* ASSIGNMENT *
Every line of the entries below that carries the string "folder" should be copied.

Rendered images with source text:

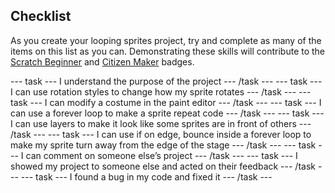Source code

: ## Checklist

As you create your looping sprites project, try and complete as many of the items on this list as you can. Demonstrating these skills will contribute to the [Scratch Beginner]() and [Citizen Maker]() badges. 

--- task ---
I understand the purpose of the project
--- /task ---
--- task ---
I can use rotation styles to change how my sprite rotates
--- /task ---
--- task ---
I can modify a costume in the paint editor
--- /task ---
--- task ---
I can use a forever loop to make a sprite repeat code 
--- /task ---
--- task ---
I can use layers to make it look like some sprites are in front of others
--- /task ---
--- task ---
I can use if on edge, bounce inside a forever loop to make my sprite turn away from the edge of the stage
--- /task ---
--- task ---
I can comment on someone else’s project
--- /task ---
--- task ---
I showed my project to someone else and acted on their feedback
--- /task ---
--- task ---
I found a bug in my code and fixed it
--- /task ---

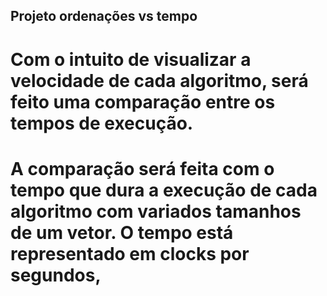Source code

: ## Projeto ordenações vs tempo
#
# Com o intuito de visualizar a velocidade de cada algoritmo, será feito uma comparação entre os tempos de execução.
# A comparação será feita com o tempo que dura a execução de cada algoritmo com variados tamanhos de um vetor. O tempo está representado em clocks por segundos,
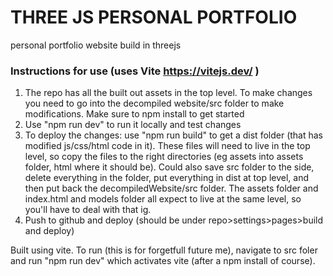 # THREE JS PERSONAL PORTFOLIO
personal portfolio website build in threejs


### Instructions for use (uses Vite https://vitejs.dev/ )
1. The repo has all the built out assets in the top level. To make changes you need to go into the decompiled website/src folder to make modifications. Make sure to npm install to get started
2. Use "npm run dev" to run it locally and test changes
3. To deploy the changes: use "npm run build" to get a dist folder (that has modified js/css/html code in it). These files will need to live in the top level, so copy the files to the right directories (eg assets into assets folder, html where it should be). Could also save src folder to the side, delete everything in the folder, put everything in dist at top level, and then put back the decompiledWebsite/src folder. The assets folder and index.html and models folder all expect to live at the same level, so you'll have to deal with that ig.
4. Push to github and deploy (should be under repo>settings>pages>build and deploy)

Built using vite. To run (this is for forgetfull future me), navigate to src foler and run "npm run dev" which activates vite (after a npm install of course).
 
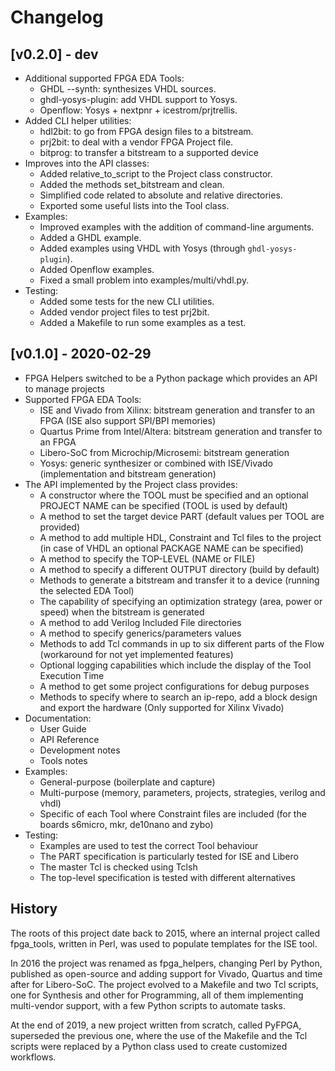 # Changelog

## [v0.2.0] - dev

* Additional supported FPGA EDA Tools:
    - GHDL --synth: synthesizes VHDL sources.
    - ghdl-yosys-plugin: add VHDL support to Yosys.
    - Openflow: Yosys + nextpnr + icestrom/prjtrellis.
* Added CLI helper utilities:
    - hdl2bit: to go from FPGA design files to a bitstream.
    - prj2bit: to deal with a vendor FPGA Project file.
    - bitprog: to transfer a bitstream to a supported device
* Improves into the API classes:
    - Added relative_to_script to the Project class constructor.
    - Added the methods set_bitstream and clean.
    - Simplified code related to absolute and relative directories.
    - Exported some useful lists into the Tool class.
* Examples:
    - Improved examples with the addition of command-line arguments.
    - Added a GHDL example.
    - Added examples using VHDL with Yosys (through `ghdl-yosys-plugin`).
    - Added Openflow examples.
    - Fixed a small problem into examples/multi/vhdl.py.
* Testing:
    - Added some tests for the new CLI utilities.
    - Added vendor project files to test prj2bit.
    - Added a Makefile to run some examples as a test.

## [v0.1.0] - 2020-02-29

* FPGA Helpers switched to be a Python package which provides an API to manage projects
* Supported FPGA EDA Tools:
    - ISE and Vivado from Xilinx: bitstream generation and transfer to an FPGA (ISE also support
      SPI/BPI memories)
    - Quartus Prime from Intel/Altera: bitstream generation and transfer to an FPGA
    - Libero-SoC from Microchip/Microsemi: bitstream generation
    - Yosys: generic synthesizer or combined with ISE/Vivado (implementation and bitstream
      generation)
* The API implemented by the Project class provides:
    - A constructor where the TOOL must be specified and an optional PROJECT NAME can be specified
      (TOOL is used by default)
    - A method to set the target device PART (default values per TOOL are provided)
    - A method to add multiple HDL, Constraint and Tcl files to the project (in case of VHDL an
      optional PACKAGE NAME can be specified)
    - A method to specify the TOP-LEVEL (NAME or FILE)
    - A method to specify a different OUTPUT directory (build by default)
    - Methods to generate a bitstream and transfer it to a device (running the selected EDA Tool)
    - The capability of specifying an optimization strategy (area, power or speed) when the
      bitstream is generated
    - A method to add Verilog Included File directories
    - A method to specify generics/parameters values
    - Methods to add Tcl commands in up to six different parts of the Flow (workaround for not yet
      implemented features)
    - Optional logging capabilities which include the display of the Tool Execution Time
    - A method to get some project configurations for debug purposes
    - Methods to specify where to search an ip-repo, add a block design and export the hardware
      (Only supported for Xilinx Vivado)
* Documentation:
    - User Guide
    - API Reference
    - Development notes
    - Tools notes
* Examples:
    - General-purpose (boilerplate and capture)
    - Multi-purpose (memory, parameters, projects, strategies, verilog and vhdl)
    - Specific of each Tool where Constraint files are included (for the boards s6micro, mkr,
      de10nano and zybo)
* Testing:
    - Examples are used to test the correct Tool behaviour
    - The PART specification is particularly tested for ISE and Libero
    - The master Tcl is checked using Tclsh
    - The top-level specification is tested with different alternatives

## History

The roots of this project date back to 2015, where an internal project called fpga_tools, written
in Perl, was used to populate templates for the ISE tool.

In 2016 the project was renamed as fpga_helpers, changing Perl by Python, published as open-source
and adding support for Vivado, Quartus and time after for Libero-SoC.
The project evolved to a Makefile and two Tcl scripts, one for Synthesis and other for Programming,
all of them implementing multi-vendor support, with a few Python scripts to automate tasks.

At the end of 2019, a new project written from scratch, called PyFPGA, superseded the previous one,
where the use of the Makefile and the Tcl scripts were replaced by a Python class used to create
customized workflows.

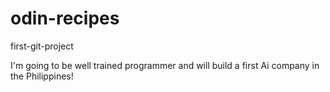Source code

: # odin-recipes
first-git-project

I'm going to be well trained programmer and will build a first Ai company in the Philippines!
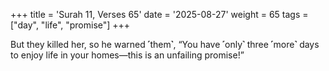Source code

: +++
title = 'Surah 11, Verses 65'
date = '2025-08-27'
weight = 65
tags = ["day", "life", "promise"]
+++

But they killed her, so he warned ˹them˺, “You have ˹only˺ three ˹more˺ days to enjoy life in your homes—this is an unfailing promise!”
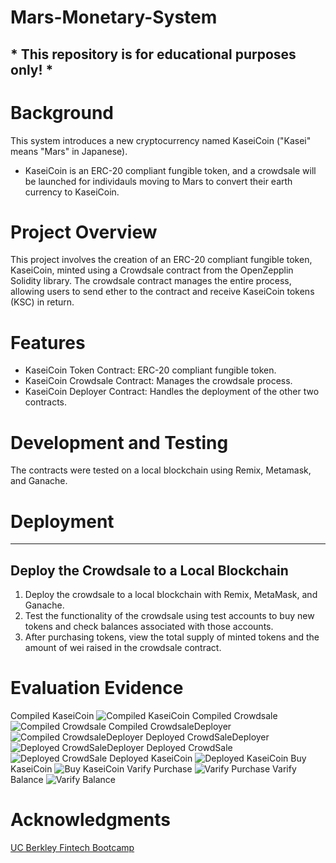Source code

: # Mars-Monetary-System
## * This repository is for educational purposes only! *
# Background
This system introduces a new cryptocurrency named KaseiCoin ("Kasei" means "Mars" in Japanese).
- KaseiCoin is an ERC-20 compliant fungible token, and a crowdsale will be launched for individauls moving to Mars to convert their earth currency to KaseiCoin. 
# Project Overview
This project involves the creation of an ERC-20 compliant fungible token, KaseiCoin, minted using a Crowdsale contract from the OpenZepplin Solidity library. The crowdsale contract manages the entire process, allowing users to send ether to the contract and receive KaseiCoin tokens (KSC) in return. 
# Features 
- KaseiCoin Token Contract: ERC-20 compliant fungible token.
- KaseiCoin Crowdsale Contract: Manages the crowdsale process.
- KaseiCoin Deployer Contract: Handles the deployment of the other two contracts. 
# Development and Testing
The contracts were tested on a local blockchain using Remix, Metamask, and Ganache. 
# Deployment
----------
## Deploy the Crowdsale to a Local Blockchain
1. Deploy the crowdsale to a local blockchain with Remix, MetaMask, and Ganache.
2. Test the functionality of the crowdsale using test accounts to buy new tokens and check balances associated with those accounts.
3. After purchasing tokens, view the total supply of minted tokens and the amount of wei raised in the crowdsale contract.
# Evaluation Evidence
Compiled KaseiCoin
![Compiled KaseiCoin](./Evaluation%20Evidence/1-compiled-KaseiCoin.png)
Compiled Crowdsale
![Compiled Crowdsale](./Evaluation%20Evidence/2-compiled-crowdsale.png)
Compiled CrowdsaleDeployer
![Compiled CrowdsaleDeployer](./Evaluation%20Evidence/3-compiled-crowdsale-deployer.png)
Deployed CrowdSaleDeployer
![Deployed CrowdSaleDeployer](./Evaluation%20Evidence/4-deploy-crowdsale-deployer.png)
Deployed CrowdSale
![Deployed CrowdSale](./Evaluation%20Evidence/5-deploy-crowdsale.png)
Deployed KaseiCoin
![Deployed KaseiCoin](./Evaluation%20Evidence/6-deploy-Kasecoin.png)
Buy KaseiCoin
![Buy KaseiCoin](./Evaluation%20Evidence/7-buy-KaseiCoin.png)
Varify Purchase
![Varify Purchase](./Evaluation%20Evidence/8-varify-purchase.png)
Varify Balance
![Varify Balance](./Evaluation%20Evidence/9-varify-balance.png)
# Acknowledgments
[UC Berkley Fintech Bootcamp ](https://courses.bootcampspot.com/courses/2916/assignments/47564?module_item_id=872209)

* SOLUTION TO THIS PROBLEM *
1. The repo has all the built out assets in the top level. To make changes you need to go into the decompiled website/src folder to make modifications. Make sure to npm install to get started
3. To deploy the changes: use "npm run build" to get a dist folder (that has modified js/css/html code in it). These files will need to live in the top level, so copy the files to the right directories (eg assets into assets folder, html where it should be). Could also save src folder to the side, delete everything in the folder, put everything in dist at top level, and then put back the decompiledWebsite/src folder. The assets folder and index.html and models folder all expect to live at the same level, so you'll have to deal with that ig.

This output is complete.